Excerpted data Start Marker

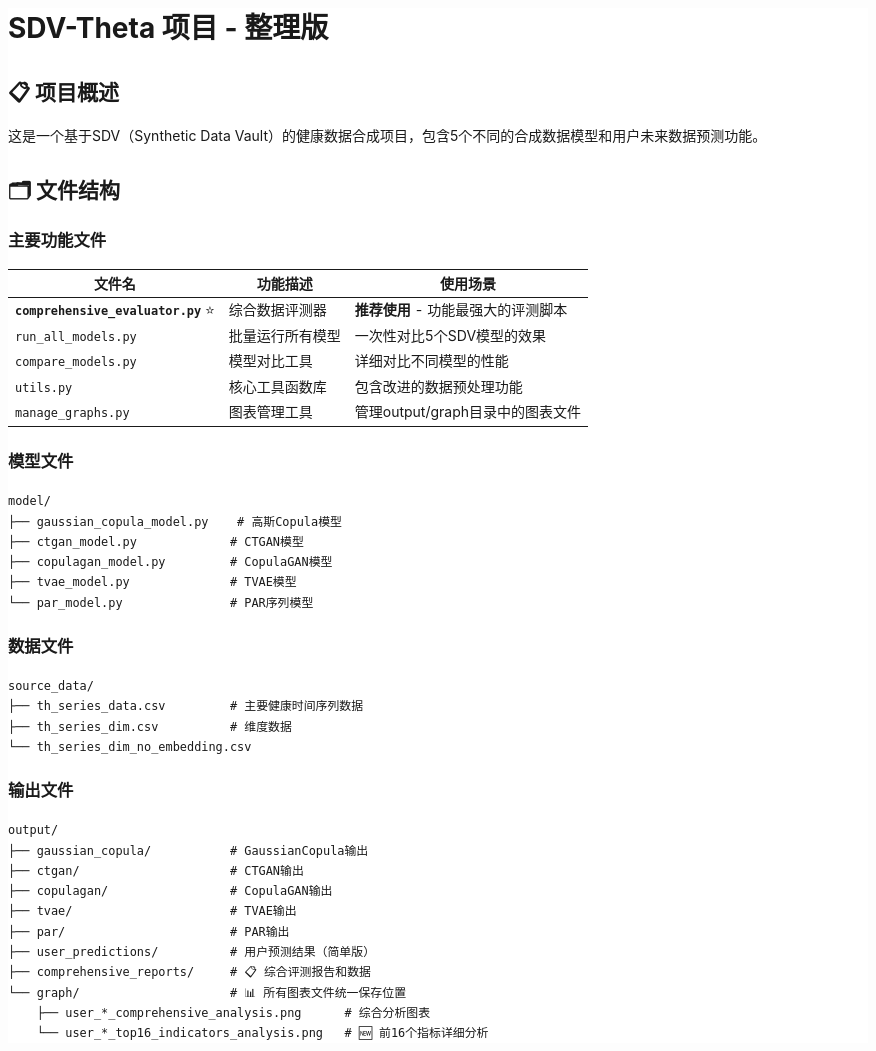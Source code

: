 # SDV-Theta 项目 - 整理版

## 📋 项目概述

这是一个基于SDV（Synthetic Data Vault）的健康数据合成项目，包含5个不同的合成数据模型和用户未来数据预测功能。

## 🗂️ 文件结构

### 主要功能文件

| 文件名 | 功能描述 | 使用场景 |
|-------|---------|---------|
| **`comprehensive_evaluator.py`** ⭐ | 综合数据评测器 | **推荐使用** - 功能最强大的评测脚本 |
| `run_all_models.py` | 批量运行所有模型 | 一次性对比5个SDV模型的效果 |
| `compare_models.py` | 模型对比工具 | 详细对比不同模型的性能 |
| `utils.py` | 核心工具函数库 | 包含改进的数据预处理功能 |
| `manage_graphs.py` | 图表管理工具 | 管理output/graph目录中的图表文件 |

### 模型文件
```
model/
├── gaussian_copula_model.py    # 高斯Copula模型
├── ctgan_model.py             # CTGAN模型  
├── copulagan_model.py         # CopulaGAN模型
├── tvae_model.py              # TVAE模型
└── par_model.py               # PAR序列模型
```

### 数据文件
```
source_data/
├── th_series_data.csv         # 主要健康时间序列数据
├── th_series_dim.csv          # 维度数据
└── th_series_dim_no_embedding.csv
```

### 输出文件
```
output/
├── gaussian_copula/           # GaussianCopula输出
├── ctgan/                     # CTGAN输出
├── copulagan/                 # CopulaGAN输出
├── tvae/                      # TVAE输出
├── par/                       # PAR输出
├── user_predictions/          # 用户预测结果（简单版）
├── comprehensive_reports/     # 📋 综合评测报告和数据
└── graph/                     # 📊 所有图表文件统一保存位置
    ├── user_*_comprehensive_analysis.png      # 综合分析图表
    └── user_*_top16_indicators_analysis.png   # 🆕 前16个指标详细分析
```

Excerpted data End Marker

* [Problem to work on]:
Keep the pictures out of your copy, and repeat every entry above exactly.

* [Output below]:
Source code

: # SDV-Theta 项目 - 整理版

## 📋 项目概述

这是一个基于SDV（Synthetic Data Vault）的健康数据合成项目，包含5个不同的合成数据模型和用户未来数据预测功能。

## 🗂️ 文件结构

### 主要功能文件

| 文件名 | 功能描述 | 使用场景 |
|-------|---------|---------|
| **`comprehensive_evaluator.py`** ⭐ | 综合数据评测器 | **推荐使用** - 功能最强大的评测脚本 |
| `run_all_models.py` | 批量运行所有模型 | 一次性对比5个SDV模型的效果 |
| `compare_models.py` | 模型对比工具 | 详细对比不同模型的性能 |
| `utils.py` | 核心工具函数库 | 包含改进的数据预处理功能 |
| `manage_graphs.py` | 图表管理工具 | 管理output/graph目录中的图表文件 |

### 模型文件
```
model/
├── gaussian_copula_model.py    # 高斯Copula模型
├── ctgan_model.py             # CTGAN模型  
├── copulagan_model.py         # CopulaGAN模型
├── tvae_model.py              # TVAE模型
└── par_model.py               # PAR序列模型
```

### 数据文件
```
source_data/
├── th_series_data.csv         # 主要健康时间序列数据
├── th_series_dim.csv          # 维度数据
└── th_series_dim_no_embedding.csv
```

### 输出文件
```
output/
├── gaussian_copula/           # GaussianCopula输出
├── ctgan/                     # CTGAN输出
├── copulagan/                 # CopulaGAN输出
├── tvae/                      # TVAE输出
├── par/                       # PAR输出
├── user_predictions/          # 用户预测结果（简单版）
├── comprehensive_reports/     # 📋 综合评测报告和数据
└── graph/                     # 📊 所有图表文件统一保存位置
    ├── user_*_comprehensive_analysis.png      # 综合分析图表
    └── user_*_top16_indicators_analysis.png   # 🆕 前16个指标详细分析
```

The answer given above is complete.